### Required work
Looking only at the lines below that contain "quad", give the number of them and no other text.

★ ★ ★ ★ ★ ★ ★

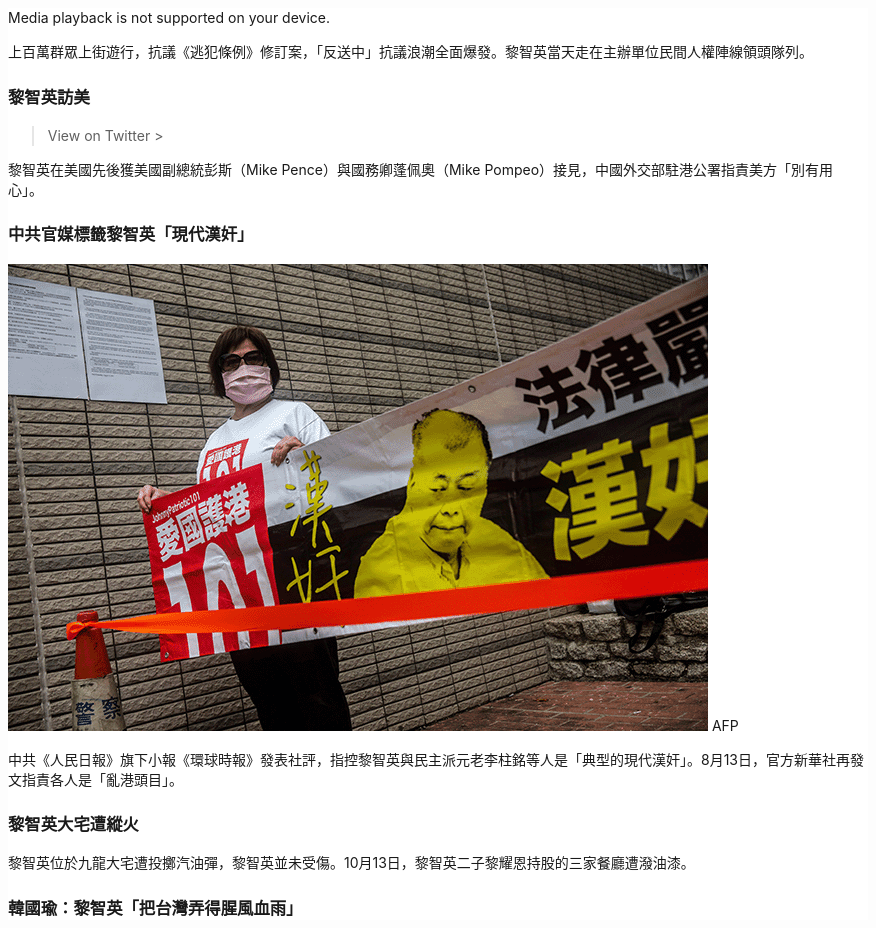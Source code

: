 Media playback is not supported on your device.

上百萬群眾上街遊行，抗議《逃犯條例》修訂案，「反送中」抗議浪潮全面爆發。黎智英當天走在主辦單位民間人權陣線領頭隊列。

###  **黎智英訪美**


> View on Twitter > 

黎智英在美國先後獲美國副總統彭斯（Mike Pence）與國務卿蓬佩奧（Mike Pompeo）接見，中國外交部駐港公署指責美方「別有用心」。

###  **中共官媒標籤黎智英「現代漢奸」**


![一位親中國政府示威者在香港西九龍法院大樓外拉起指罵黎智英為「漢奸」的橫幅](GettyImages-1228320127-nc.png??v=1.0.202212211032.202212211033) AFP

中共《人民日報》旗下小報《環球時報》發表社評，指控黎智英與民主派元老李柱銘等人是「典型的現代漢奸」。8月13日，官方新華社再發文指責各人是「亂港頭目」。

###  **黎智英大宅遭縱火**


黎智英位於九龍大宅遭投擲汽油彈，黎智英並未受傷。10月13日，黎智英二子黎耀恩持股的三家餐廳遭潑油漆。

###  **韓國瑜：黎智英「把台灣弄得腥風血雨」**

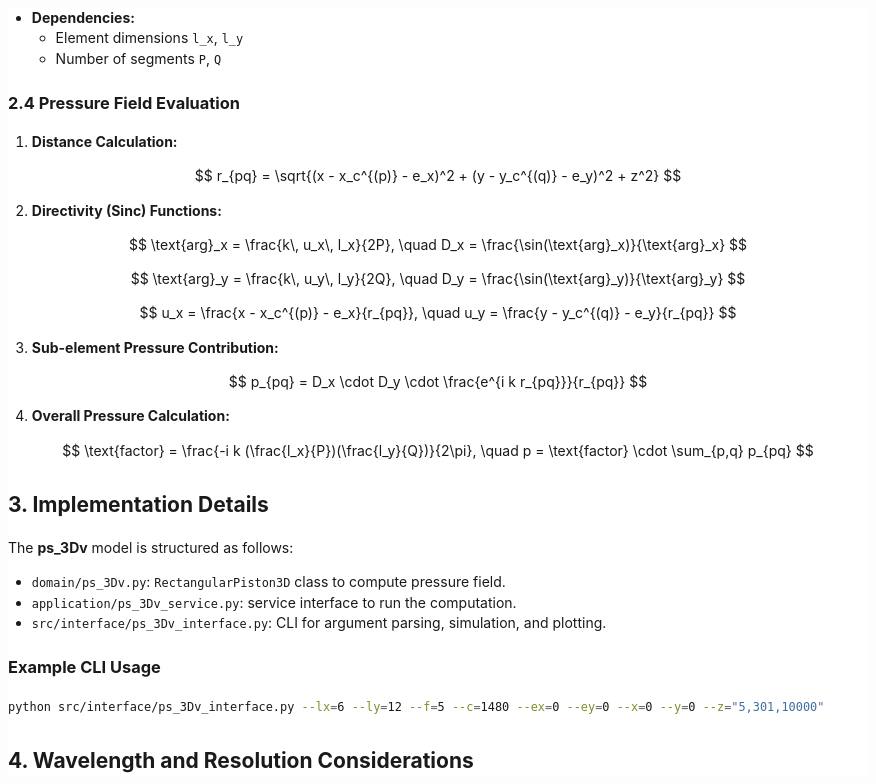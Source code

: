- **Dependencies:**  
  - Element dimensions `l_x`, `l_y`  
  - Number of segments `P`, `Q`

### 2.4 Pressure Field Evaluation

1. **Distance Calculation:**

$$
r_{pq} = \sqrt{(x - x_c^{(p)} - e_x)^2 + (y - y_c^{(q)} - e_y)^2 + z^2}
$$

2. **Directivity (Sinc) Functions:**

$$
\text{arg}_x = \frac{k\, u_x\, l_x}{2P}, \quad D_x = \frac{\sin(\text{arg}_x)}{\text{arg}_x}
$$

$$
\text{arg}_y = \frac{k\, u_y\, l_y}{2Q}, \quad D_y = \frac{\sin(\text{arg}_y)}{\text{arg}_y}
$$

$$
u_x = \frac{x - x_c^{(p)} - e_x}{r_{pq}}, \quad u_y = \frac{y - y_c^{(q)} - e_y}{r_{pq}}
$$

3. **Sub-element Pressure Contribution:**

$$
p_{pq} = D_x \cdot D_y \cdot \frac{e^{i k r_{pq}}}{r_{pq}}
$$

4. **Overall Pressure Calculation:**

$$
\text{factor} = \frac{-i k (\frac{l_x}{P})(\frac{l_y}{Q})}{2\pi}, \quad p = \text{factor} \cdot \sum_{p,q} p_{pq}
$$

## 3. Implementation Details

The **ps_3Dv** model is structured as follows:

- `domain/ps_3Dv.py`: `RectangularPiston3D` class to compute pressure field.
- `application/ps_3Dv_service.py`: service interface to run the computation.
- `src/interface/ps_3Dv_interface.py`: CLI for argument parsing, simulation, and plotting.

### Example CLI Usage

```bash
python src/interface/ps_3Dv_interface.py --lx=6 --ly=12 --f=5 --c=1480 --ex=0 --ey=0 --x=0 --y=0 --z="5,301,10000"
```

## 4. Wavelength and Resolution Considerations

★ ★ ★ ★ ★ ★ ★

### Completed task
4